Avahi is a premier cloud-first consulting company recognized for its people, culture, and innovative solutions. They are seeking a Data Engineer to design, build, and maintain scalable AWS data platforms, ensuring high data quality and reliable analytics.
Responsibilities:
- Design, build, and maintain scalable AWS data platforms supporting batch and streaming pipelines, analytics, and AI/ML workloads, aligned with AWS Well-Architected best practices
- Build and operate data ingestion, transformation, and enrichment pipelines from internal systems and external APIs, handling structured, semi-structured, unstructured, and graph data.
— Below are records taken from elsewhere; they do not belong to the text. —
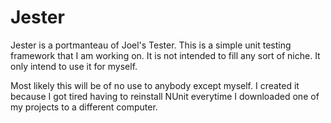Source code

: Jester
======

Jester is a portmanteau of Joel's Tester. This is a simple unit testing framework that I am working on. 
It is not intended to fill any sort of niche. It only intend to use it for myself. 

Most likely this will be of no use to anybody except myself.
I created it because I got tired having to reinstall NUnit everytime I downloaded one of my projects to a different computer.
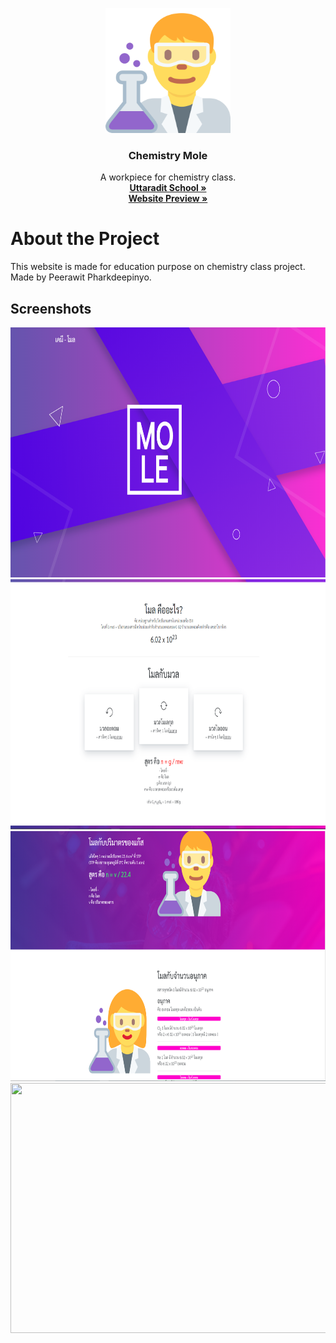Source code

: <p align="center">
  <a href="https://github.com/feelingzexe">
    <img src="img/scientist.png" width="200" height="200">
  </a>
  <h3 align="center">Chemistry Mole</h3>
  <p align="center">
    A workpiece for chemistry class.
    <br />
    <a href="https://utd.ac.th/" target="_blank"><strong>Uttaradit School »</strong></a><br>
    <a href="https://feelingzexe.github.io/chemistrymole" target="_blank"><strong>Website Preview »</strong></a><br>
  </p>
</p>

# About the Project
This website is made for education purpose on chemistry class project.<br>
Made by Peerawit Pharkdeepinyo.

## Screenshots
<p align="center">
<img src="screenshots/Screenshot_1.png" width="900" height="400">
<img src="screenshots/Screenshot_2.png" width="900" height="400">
<img src="screenshots/Screenshot_3.png" width="900" height="400">
<img src="screenshots/Screenshot_4.png" width="900" height="400">
</p>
Implement data normalization workflows to ensure consistent schemas, high data quality, and reliable analytics, BI, and ML use cases
- Design and enforce data governance including cataloging, lineage, access control, and auditability
- Build and maintain knowledge graphs to model relationships across core business entities, enabling advanced analytics and inference
- Identify data gaps, inconsistencies, and missing relationships using strong analytical and inference skills
- Integrate data from enterprise platforms such as CRM and ERP systems (Salesforce, HubSpot, SAP, NetSuite, Dynamics 365, Workday)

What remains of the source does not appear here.